**WHAT NEEDS TO BE DONE:** The lines you return should be those containing the string "texttt", taken from the data below.

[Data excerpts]
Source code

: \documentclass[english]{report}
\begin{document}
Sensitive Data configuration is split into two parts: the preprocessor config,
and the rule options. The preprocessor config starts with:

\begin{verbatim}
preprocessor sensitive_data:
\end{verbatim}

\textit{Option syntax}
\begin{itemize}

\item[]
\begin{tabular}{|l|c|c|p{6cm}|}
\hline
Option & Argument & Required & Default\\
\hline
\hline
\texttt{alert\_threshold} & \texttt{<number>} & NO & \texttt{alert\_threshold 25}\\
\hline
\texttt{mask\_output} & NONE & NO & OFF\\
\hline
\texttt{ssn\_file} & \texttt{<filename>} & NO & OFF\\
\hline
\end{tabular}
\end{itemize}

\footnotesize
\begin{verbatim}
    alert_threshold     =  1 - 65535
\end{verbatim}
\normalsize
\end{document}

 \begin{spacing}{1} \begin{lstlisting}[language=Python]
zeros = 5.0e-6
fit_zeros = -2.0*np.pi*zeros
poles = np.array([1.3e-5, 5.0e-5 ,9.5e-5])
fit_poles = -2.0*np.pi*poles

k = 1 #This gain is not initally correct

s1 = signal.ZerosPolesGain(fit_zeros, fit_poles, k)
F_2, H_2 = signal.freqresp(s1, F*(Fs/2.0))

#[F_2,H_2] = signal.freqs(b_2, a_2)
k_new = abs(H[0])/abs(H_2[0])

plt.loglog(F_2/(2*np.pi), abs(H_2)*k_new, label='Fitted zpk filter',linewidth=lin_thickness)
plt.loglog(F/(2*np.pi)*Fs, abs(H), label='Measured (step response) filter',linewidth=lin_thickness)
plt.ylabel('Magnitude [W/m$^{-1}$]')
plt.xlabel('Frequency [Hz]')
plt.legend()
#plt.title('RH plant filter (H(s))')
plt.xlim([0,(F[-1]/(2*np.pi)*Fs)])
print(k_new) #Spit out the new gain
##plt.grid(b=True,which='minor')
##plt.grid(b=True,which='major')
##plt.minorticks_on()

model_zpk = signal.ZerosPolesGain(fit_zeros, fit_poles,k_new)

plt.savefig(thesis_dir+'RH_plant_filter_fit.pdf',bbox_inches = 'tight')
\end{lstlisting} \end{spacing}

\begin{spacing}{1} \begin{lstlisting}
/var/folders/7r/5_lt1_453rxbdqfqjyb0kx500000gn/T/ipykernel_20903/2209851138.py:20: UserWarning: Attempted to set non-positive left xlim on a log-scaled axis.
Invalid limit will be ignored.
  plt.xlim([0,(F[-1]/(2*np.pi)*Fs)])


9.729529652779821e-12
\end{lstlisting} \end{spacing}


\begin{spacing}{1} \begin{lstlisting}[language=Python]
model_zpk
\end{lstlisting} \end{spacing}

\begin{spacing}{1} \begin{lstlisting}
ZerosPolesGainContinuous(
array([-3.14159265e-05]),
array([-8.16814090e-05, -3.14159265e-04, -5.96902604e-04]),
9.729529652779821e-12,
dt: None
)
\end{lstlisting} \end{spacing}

**ANSWER SPACE:**
\texttt{alert\_threshold} & \texttt{<number>} & NO & \texttt{alert\_threshold 25}\\
\texttt{mask\_output} & NONE & NO & OFF\\
\texttt{ssn\_file} & \texttt{<filename>} & NO & OFF\\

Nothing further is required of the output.